The territory of the city occupies an area of 6080 hectares, the height above sea level is 271 m.

==History==
Jitiqara was founded in 1880 as the aul of Konildi. At the time, it was a part of Nikolayevsky Uyezd (later renamed Kustanaysky Uyezd) of Turgay Oblast. In 1915, it was renamed Zhitikara (Dzhetygara), and subsequently granted urban-type settlement status. In 1920, Turgay Oblast was transformed into Turgay Governorate, and on November 9, 1920, it was abolished and merged into Orenburg-Turgay Governorate. On April 1, 1921 the area was transferred into newly established Kustanay Governorate. Dzhetyhara was a part of Adamovsky District and the administrative center of Dzhetygarinskaya Volost. On August 15, 1922 the district was abolished and merged into Denisov District. On September 21, 1925 Kustanay Governorate was abolished and transformed into Kustanaysky Uytezd. On January 17, 1928 Kustanay Okrug of Aktobe Region was established, which included also Zhetigara District. In February 1932, okrugs were abolished, and the districts were directly subordinated to the oblast. Until 1936, the district administrative center of Zhitikara District was the settlement of Denisovka, and subsequently Dzhetygara was made the district center. On July 29, 1936, Kostanay Region was established as a part of Kazakh Soviet Socialist Republic, and Zhitikara District became a part of Kostanay Region.

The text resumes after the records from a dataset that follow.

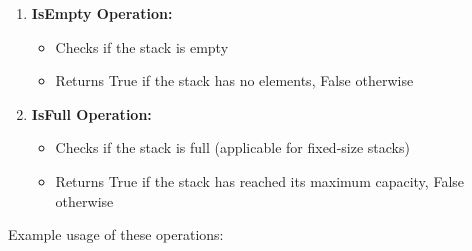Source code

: \begin{enumerate}
\begin{Shaded}
\begin{Highlighting}[]
     
        \NormalTok{ stack[}\OperatorTok{{-}}\NormalTok{]}
    \NormalTok{:}
        \NormalTok{(}\NormalTok{)}
         
\end{Highlighting}
\end{Shaded}
\item
  \textbf{IsEmpty Operation:}

  \begin{itemize}
  \tightlist
  \item
    Checks if the stack is empty
  \item
    Returns True if the stack has no elements, False otherwise
  \end{itemize}

\begin{Shaded}
\begin{Highlighting}[]
     \OperatorTok{==} 
\end{Highlighting}
\end{Shaded}
\item
  \textbf{IsFull Operation:}

  \begin{itemize}
  \tightlist
  \item
    Checks if the stack is full (applicable for fixed-size stacks)
  \item
    Returns True if the stack has reached its maximum capacity, False
    otherwise
  \end{itemize}

\begin{Shaded}
\begin{Highlighting}[]
     \OperatorTok{==}
\end{Highlighting}
\end{Shaded}
\end{enumerate}

Example usage of these operations:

In 1939, Dzetygara was granted the town status. In 1962, it was made a town of oblast significance. In 1997, the official spelling was changed to Jitiqara, and Jitiqara was made a town of district significance, the center of Zhitikara District.

==Economy==

===Industry===
The main industrial enterprise in Jitiqara is the Kostanay Minerals, mainly producing asbestos.

===Transportation===
Jitiqara is a terminal of the railway side line leading to the station of Tobol which is located on the railway between Kartaly and Astana.

The town is connected by roads with Kostanay via Rudny and with Kartaly.

==Climate==
Jitiqara has a humid continental climate (Köppen: Dfb), characterized by frigid winters and warm summers.

Climate data for Jitiqara (1991–2020)
| Month | Jan | Feb | Mar | Apr | May | Jun | Jul | Aug | Sep | Oct | Nov | Dec | Year |
| Mean daily maximum °C (°F) | −10.8 (12.6) | −9.4 (15.1) | −2.0 (28.4) | 11.9 (53.4) | 21.8 (71.2) | 27.0 (80.6) | 27.9 (82.2) | 26.9 (80.4) | 20.2 (68.4) | 11.0 (51.8) | −1.1 (30.0) | −8.3 (17.1) | 9.6 (49.3) |
| Daily mean °C (°F) | −14.7 (5.5) | −14.0 (6.8) | −6.9 (19.6) | 5.5 (41.9) | 14.3 (57.7) | 19.5 (67.1) | 20.9 (69.6) | 19.3 (66.7) | 12.7 (54.9) | 4.8 (40.6) | −5.1 (22.8) | −12.3 (9.9) | 3.7 (38.7) |
| Mean daily minimum °C (°F) | −18.7 (−1.7) | −18.3 (−0.9) | −11.4 (11.5) | 0.0 (32.0) | 7.3 (45.1) | 12.4 (54.3) | 14.5 (58.1) | 12.9 (55.2) | 6.4 (43.5) | −0.3 (31.5) | −8.9 (16.0) | −16.2 (2.8) | −1.7 (28.9) |
| Average precipitation mm (inches) | 14.7 (0.58) | 17.4 (0.69) | 19.9 (0.78) | 24.0 (0.94) | 40.6 (1.60) | 32.4 (1.28) | 47.2 (1.86) | 30.2 (1.19) | 21.1 (0.83) | 27.1 (1.07) | 19.7 (0.78) | 19.4 (0.76) | 313.7 (12.35) |
| Average precipitation days (≥ 1.0 mm) | 4.3 | 4.5 | 4.3 | 5.0 | 6.3 | 5.8 | 6.6 | 4.9 | 4.3 | 5.1 | 5.1 | 4.8 | 61.0 |
Source: NOAA

==See also==
- Rashid Nurgaliev, former Minister of Internal Affairs of Russia, born in this town.